Across S25, S26, and S28 the *question used to evaluate* AI systems and AI-era businesses changes shape. Each video proposes a different evaluation question, and read together they describe a paradigm shift in how the AI ecosystem judges value.

## The three evaluation questions

| Day | The old question | The new question | Anchor |
|---|---|---|---|
| S25 | "Can the human prompt this well?" | "Can the human *manage agent teams* well?" | [[claim-bottleneck-shift]], [[concept-engineering-manager-mindset]] |
| S26 | "Can the model *answer* this?" | "Can the model *carry* this?" | [[concept-can-it-carry]], [[quote-can-it-carry]] |
| S28 | "Is the product good?" | "What do I own that still matters if AI gets 10× better?" | [[framework-strategic-litmus-test]], [[quote-strategic-litmus-test]] |

## The shared structure

Each replacement question shares three properties:

1. **It is *temporal***. Old questions ask about a single moment (this prompt, this answer, this product). New questions ask about durability across time, length of workflow, or capability headroom.
2. **It is *systemic***. The new questions all evaluate the system around the unit, not the unit alone — see [[arc-system-greater-than-component]].
3. **It is *adversarial***. New questions are framed against decay, against AI improvement, against future failure. They are stress tests, not snapshots.

## Why all three matter together

- S26's *carry* test is the **model-level** stress test.
- S25's *manage-agents* test is the **builder-level** stress test.
- S28's *10× litmus* is the **business-level** stress test.

An AI strategy that passes only one is incomplete. A model that can carry but a builder who can't manage agents wastes capability. A builder who manages well in a business that fails the 10× litmus is rowing on a sinking ship.
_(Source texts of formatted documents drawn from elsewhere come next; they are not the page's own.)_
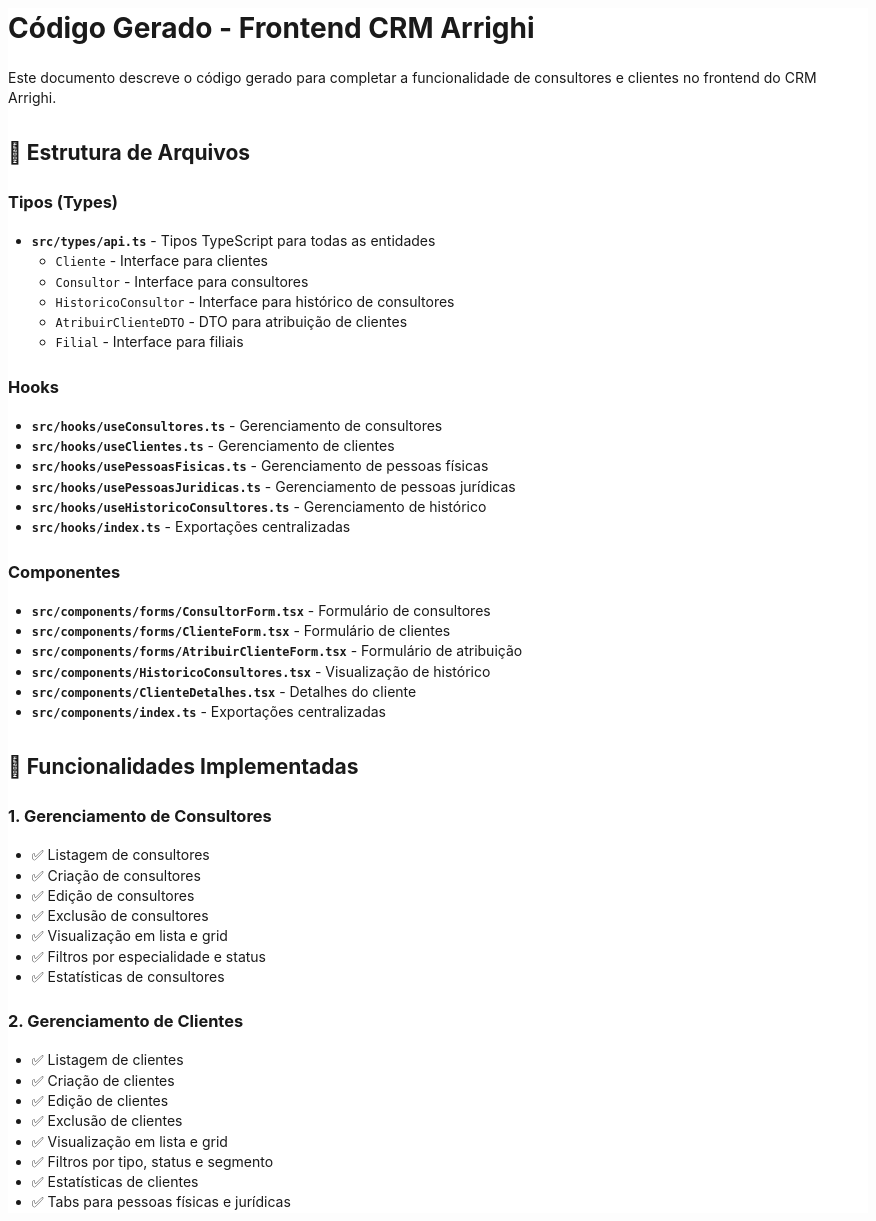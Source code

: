 # Código Gerado - Frontend CRM Arrighi

Este documento descreve o código gerado para completar a funcionalidade de consultores e clientes no frontend do CRM Arrighi.

## 📁 Estrutura de Arquivos

### Tipos (Types)
- **`src/types/api.ts`** - Tipos TypeScript para todas as entidades
  - `Cliente` - Interface para clientes
  - `Consultor` - Interface para consultores
  - `HistoricoConsultor` - Interface para histórico de consultores
  - `AtribuirClienteDTO` - DTO para atribuição de clientes
  - `Filial` - Interface para filiais

### Hooks
- **`src/hooks/useConsultores.ts`** - Gerenciamento de consultores
- **`src/hooks/useClientes.ts`** - Gerenciamento de clientes
- **`src/hooks/usePessoasFisicas.ts`** - Gerenciamento de pessoas físicas
- **`src/hooks/usePessoasJuridicas.ts`** - Gerenciamento de pessoas jurídicas
- **`src/hooks/useHistoricoConsultores.ts`** - Gerenciamento de histórico
- **`src/hooks/index.ts`** - Exportações centralizadas

### Componentes
- **`src/components/forms/ConsultorForm.tsx`** - Formulário de consultores
- **`src/components/forms/ClienteForm.tsx`** - Formulário de clientes
- **`src/components/forms/AtribuirClienteForm.tsx`** - Formulário de atribuição
- **`src/components/HistoricoConsultores.tsx`** - Visualização de histórico
- **`src/components/ClienteDetalhes.tsx`** - Detalhes do cliente
- **`src/components/index.ts`** - Exportações centralizadas

## 🔧 Funcionalidades Implementadas

### 1. Gerenciamento de Consultores
- ✅ Listagem de consultores
- ✅ Criação de consultores
- ✅ Edição de consultores
- ✅ Exclusão de consultores
- ✅ Visualização em lista e grid
- ✅ Filtros por especialidade e status
- ✅ Estatísticas de consultores

### 2. Gerenciamento de Clientes
- ✅ Listagem de clientes
- ✅ Criação de clientes
- ✅ Edição de clientes
- ✅ Exclusão de clientes
- ✅ Visualização em lista e grid
- ✅ Filtros por tipo, status e segmento
- ✅ Estatísticas de clientes
- ✅ Tabs para pessoas físicas e jurídicas
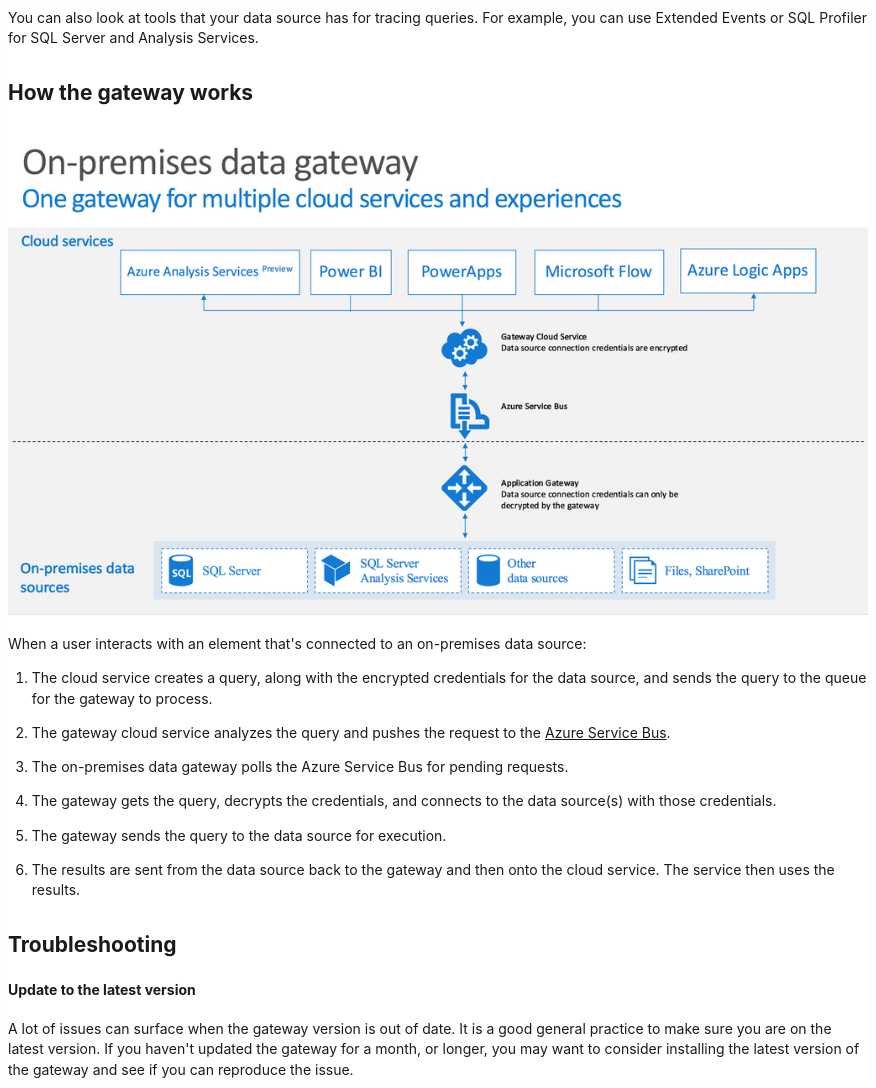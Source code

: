 You can also look at tools that your data source has for tracing queries. For example, you can use Extended Events or SQL Profiler for SQL Server and Analysis Services.

## How the gateway works
![How it works](./media/gateway-reference/gateway-arch.png)

When a user interacts with an element that's connected to an on-premises data source:  

1. The cloud service creates a query, along with the encrypted credentials for the data source, and sends the query to the queue for the gateway to process.

2. The gateway cloud service analyzes the query and pushes the request to the [Azure Service Bus](https://azure.microsoft.com/documentation/services/service-bus/).

3. The on-premises data gateway polls the Azure Service Bus for pending requests.

4. The gateway gets the query, decrypts the credentials, and connects to the data source(s) with those credentials.

5. The gateway sends the query to the data source for execution.

6. The results are sent from the data source back to the gateway and then onto the cloud service. The service then uses the results.

## Troubleshooting
#### Update to the latest version
A lot of issues can surface when the gateway version is out of date.  It is a good general practice to make sure you are on the latest version.  If you haven't updated the gateway for a month, or longer, you may want to consider installing the latest version of the gateway and see if you can reproduce the issue.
## Practical use for the agent

When a downstream user asks an evaluative question, *triangulate* the answer through the three tests:

1. *Is the model capable of carrying this workflow?* → S26 / [[framework-private-bench-suite]]
2. *Can the user manage agents at this scale of work?* → S25 / [[framework-2026-builder-practices]]
3. *Will the resulting business survive 10× AI?* → S28 / [[framework-strategic-litmus-test]]

Three-axis evaluation is the operational form of this arc.

See also [[arc-private-judgment-thread]] (the private side of the new evaluations), [[arc-bottleneck-relocation]] (why the questions shift), [[arc-the-meta-stack-org-builder-tool-moat]] (where each test sits in the stack).